Starting at the line that contains "年终总结 - Vaayne's" and ending at the line that contains "[2022在日本：我的年度好物分享 - Simon's", the lines below are to be given again exactly, with nothing added.
++++++
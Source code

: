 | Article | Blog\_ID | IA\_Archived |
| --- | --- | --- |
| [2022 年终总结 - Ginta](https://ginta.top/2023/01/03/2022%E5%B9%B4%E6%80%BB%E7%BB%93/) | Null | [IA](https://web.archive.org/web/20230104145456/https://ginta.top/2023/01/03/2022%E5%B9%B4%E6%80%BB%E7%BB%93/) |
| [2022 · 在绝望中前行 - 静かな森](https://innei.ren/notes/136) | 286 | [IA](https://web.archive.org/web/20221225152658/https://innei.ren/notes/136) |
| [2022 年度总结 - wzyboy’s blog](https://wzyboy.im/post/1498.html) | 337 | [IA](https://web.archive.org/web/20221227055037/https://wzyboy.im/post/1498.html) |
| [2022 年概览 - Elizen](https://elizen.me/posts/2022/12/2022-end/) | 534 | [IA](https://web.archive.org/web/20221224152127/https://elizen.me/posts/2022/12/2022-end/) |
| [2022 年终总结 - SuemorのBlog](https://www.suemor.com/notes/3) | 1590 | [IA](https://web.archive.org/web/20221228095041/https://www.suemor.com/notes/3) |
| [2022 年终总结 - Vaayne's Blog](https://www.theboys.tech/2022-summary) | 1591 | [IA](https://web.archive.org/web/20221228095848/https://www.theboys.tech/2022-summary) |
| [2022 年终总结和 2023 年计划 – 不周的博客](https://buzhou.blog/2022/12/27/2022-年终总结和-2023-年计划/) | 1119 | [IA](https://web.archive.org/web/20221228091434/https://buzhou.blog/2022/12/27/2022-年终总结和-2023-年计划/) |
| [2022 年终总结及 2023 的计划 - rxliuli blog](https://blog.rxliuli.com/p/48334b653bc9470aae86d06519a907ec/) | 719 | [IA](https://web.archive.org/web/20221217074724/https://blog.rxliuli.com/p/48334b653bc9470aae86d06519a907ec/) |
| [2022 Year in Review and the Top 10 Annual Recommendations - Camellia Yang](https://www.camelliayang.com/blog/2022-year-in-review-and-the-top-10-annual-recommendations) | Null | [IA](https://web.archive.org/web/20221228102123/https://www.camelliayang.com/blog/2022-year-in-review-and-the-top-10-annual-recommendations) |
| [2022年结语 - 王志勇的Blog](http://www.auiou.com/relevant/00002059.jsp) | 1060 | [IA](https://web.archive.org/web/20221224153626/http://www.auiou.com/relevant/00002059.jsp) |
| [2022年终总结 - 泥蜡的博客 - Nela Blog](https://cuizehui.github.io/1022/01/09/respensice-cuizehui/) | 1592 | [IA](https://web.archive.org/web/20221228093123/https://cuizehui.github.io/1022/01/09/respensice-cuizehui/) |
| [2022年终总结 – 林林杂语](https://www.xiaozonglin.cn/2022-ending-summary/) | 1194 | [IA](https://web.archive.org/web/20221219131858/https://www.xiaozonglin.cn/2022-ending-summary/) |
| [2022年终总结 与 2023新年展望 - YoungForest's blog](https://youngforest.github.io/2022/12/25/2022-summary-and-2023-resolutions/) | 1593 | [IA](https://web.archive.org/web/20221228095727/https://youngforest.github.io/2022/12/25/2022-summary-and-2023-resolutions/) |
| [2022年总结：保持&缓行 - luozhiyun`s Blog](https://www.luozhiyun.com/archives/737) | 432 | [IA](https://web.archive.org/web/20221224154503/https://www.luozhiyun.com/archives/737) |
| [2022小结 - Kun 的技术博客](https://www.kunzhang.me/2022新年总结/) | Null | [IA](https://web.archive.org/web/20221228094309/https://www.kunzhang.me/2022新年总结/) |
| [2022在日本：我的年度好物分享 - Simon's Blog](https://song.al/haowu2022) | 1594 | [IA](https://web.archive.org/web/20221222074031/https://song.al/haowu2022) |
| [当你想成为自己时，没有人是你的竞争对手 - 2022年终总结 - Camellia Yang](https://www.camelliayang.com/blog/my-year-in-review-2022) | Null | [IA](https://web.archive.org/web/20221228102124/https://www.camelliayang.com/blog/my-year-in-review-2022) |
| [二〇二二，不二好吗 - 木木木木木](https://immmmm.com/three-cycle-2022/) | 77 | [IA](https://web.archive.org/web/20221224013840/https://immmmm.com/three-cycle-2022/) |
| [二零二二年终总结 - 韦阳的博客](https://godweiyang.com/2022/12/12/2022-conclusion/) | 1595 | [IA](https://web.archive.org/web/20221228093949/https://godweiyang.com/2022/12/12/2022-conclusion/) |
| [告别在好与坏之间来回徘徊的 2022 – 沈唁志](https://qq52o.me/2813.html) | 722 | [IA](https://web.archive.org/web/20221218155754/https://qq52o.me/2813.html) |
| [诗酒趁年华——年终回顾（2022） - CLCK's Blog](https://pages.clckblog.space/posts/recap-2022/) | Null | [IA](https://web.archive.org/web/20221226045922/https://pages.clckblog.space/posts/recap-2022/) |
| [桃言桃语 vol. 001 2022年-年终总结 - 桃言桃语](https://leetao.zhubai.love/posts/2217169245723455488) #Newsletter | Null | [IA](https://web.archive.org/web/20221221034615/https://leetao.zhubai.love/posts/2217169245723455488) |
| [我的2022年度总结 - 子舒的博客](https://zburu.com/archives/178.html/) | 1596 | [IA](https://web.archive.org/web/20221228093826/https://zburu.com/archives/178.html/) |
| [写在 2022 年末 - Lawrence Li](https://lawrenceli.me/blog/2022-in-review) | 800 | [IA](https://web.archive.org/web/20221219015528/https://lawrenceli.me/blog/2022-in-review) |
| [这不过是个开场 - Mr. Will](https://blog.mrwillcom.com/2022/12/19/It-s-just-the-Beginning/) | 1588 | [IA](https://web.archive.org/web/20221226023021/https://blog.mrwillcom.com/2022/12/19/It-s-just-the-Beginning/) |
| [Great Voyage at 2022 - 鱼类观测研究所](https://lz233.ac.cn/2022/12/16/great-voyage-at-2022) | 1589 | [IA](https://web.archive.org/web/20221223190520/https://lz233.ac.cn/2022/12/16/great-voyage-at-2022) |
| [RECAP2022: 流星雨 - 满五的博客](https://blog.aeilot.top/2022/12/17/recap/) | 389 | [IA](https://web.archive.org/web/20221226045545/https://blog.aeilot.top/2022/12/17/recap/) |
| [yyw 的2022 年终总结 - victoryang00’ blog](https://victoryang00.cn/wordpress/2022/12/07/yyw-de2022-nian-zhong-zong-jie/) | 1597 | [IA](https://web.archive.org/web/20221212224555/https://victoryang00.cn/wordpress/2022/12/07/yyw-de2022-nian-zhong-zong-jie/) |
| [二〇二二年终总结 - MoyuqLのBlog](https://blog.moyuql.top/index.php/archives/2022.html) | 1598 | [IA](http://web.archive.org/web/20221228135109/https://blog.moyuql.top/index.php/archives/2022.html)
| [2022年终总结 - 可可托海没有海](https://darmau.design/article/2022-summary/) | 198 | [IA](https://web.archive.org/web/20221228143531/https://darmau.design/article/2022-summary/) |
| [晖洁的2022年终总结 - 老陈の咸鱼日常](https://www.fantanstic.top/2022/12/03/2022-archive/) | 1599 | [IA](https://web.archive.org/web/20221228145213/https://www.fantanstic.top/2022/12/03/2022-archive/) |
++++++
SOLUTION BELOW –
| [2022 年终总结 - Vaayne's Blog](https://www.theboys.tech/2022-summary) | 1591 | [IA](https://web.archive.org/web/20221228095848/https://www.theboys.tech/2022-summary) |
| [2022 年终总结和 2023 年计划 – 不周的博客](https://buzhou.blog/2022/12/27/2022-年终总结和-2023-年计划/) | 1119 | [IA](https://web.archive.org/web/20221228091434/https://buzhou.blog/2022/12/27/2022-年终总结和-2023-年计划/) |
| [2022 年终总结及 2023 的计划 - rxliuli blog](https://blog.rxliuli.com/p/48334b653bc9470aae86d06519a907ec/) | 719 | [IA](https://web.archive.org/web/20221217074724/https://blog.rxliuli.com/p/48334b653bc9470aae86d06519a907ec/) |
| [2022 Year in Review and the Top 10 Annual Recommendations - Camellia Yang](https://www.camelliayang.com/blog/2022-year-in-review-and-the-top-10-annual-recommendations) | Null | [IA](https://web.archive.org/web/20221228102123/https://www.camelliayang.com/blog/2022-year-in-review-and-the-top-10-annual-recommendations) |
| [2022年结语 - 王志勇的Blog](http://www.auiou.com/relevant/00002059.jsp) | 1060 | [IA](https://web.archive.org/web/20221224153626/http://www.auiou.com/relevant/00002059.jsp) |
| [2022年终总结 - 泥蜡的博客 - Nela Blog](https://cuizehui.github.io/1022/01/09/respensice-cuizehui/) | 1592 | [IA](https://web.archive.org/web/20221228093123/https://cuizehui.github.io/1022/01/09/respensice-cuizehui/) |
| [2022年终总结 – 林林杂语](https://www.xiaozonglin.cn/2022-ending-summary/) | 1194 | [IA](https://web.archive.org/web/20221219131858/https://www.xiaozonglin.cn/2022-ending-summary/) |
| [2022年终总结 与 2023新年展望 - YoungForest's blog](https://youngforest.github.io/2022/12/25/2022-summary-and-2023-resolutions/) | 1593 | [IA](https://web.archive.org/web/20221228095727/https://youngforest.github.io/2022/12/25/2022-summary-and-2023-resolutions/) |
| [2022年总结：保持&缓行 - luozhiyun`s Blog](https://www.luozhiyun.com/archives/737) | 432 | [IA](https://web.archive.org/web/20221224154503/https://www.luozhiyun.com/archives/737) |
| [2022小结 - Kun 的技术博客](https://www.kunzhang.me/2022新年总结/) | Null | [IA](https://web.archive.org/web/20221228094309/https://www.kunzhang.me/2022新年总结/) |
| [2022在日本：我的年度好物分享 - Simon's Blog](https://song.al/haowu2022) | 1594 | [IA](https://web.archive.org/web/20221222074031/https://song.al/haowu2022) |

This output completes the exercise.